**Task directions:** From the records below, transcribe only the lines running from the one with "The gain from" through the one with "from fire debris.". Keep both of those end lines.

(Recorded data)
══════════════════════════════

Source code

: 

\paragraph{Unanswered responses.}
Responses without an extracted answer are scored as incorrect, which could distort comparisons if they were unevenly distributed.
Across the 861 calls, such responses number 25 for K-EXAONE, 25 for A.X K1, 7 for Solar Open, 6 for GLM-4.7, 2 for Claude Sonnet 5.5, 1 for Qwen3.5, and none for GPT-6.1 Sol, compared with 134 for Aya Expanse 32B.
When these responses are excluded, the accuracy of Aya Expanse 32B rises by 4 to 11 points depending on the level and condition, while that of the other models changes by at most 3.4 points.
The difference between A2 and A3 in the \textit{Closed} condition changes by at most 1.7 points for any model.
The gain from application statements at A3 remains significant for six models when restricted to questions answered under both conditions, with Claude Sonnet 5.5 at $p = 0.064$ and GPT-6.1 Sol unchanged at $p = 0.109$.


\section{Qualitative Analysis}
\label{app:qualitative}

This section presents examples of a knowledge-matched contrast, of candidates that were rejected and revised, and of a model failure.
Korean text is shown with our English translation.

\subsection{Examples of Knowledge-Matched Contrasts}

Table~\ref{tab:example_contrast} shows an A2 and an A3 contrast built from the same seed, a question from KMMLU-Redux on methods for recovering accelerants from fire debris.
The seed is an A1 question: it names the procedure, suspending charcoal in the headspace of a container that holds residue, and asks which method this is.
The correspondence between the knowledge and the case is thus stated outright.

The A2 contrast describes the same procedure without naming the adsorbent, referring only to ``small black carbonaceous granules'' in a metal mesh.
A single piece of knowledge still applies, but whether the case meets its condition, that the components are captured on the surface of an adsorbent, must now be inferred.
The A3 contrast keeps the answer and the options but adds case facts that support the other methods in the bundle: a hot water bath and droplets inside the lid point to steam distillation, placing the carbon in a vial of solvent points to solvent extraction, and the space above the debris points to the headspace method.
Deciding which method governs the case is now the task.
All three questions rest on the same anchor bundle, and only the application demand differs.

══════════════════════════════

**Exercise result:**
The gain from application statements at A3 remains significant for six models when restricted to questions answered under both conditions, with Claude Sonnet 5.5 at $p = 0.064$ and GPT-6.1 Sol unchanged at $p = 0.109$.


\section{Qualitative Analysis}
\label{app:qualitative}

This section presents examples of a knowledge-matched contrast, of candidates that were rejected and revised, and of a model failure.
Korean text is shown with our English translation.

\subsection{Examples of Knowledge-Matched Contrasts}

Table~\ref{tab:example_contrast} shows an A2 and an A3 contrast built from the same seed, a question from KMMLU-Redux on methods for recovering accelerants from fire debris.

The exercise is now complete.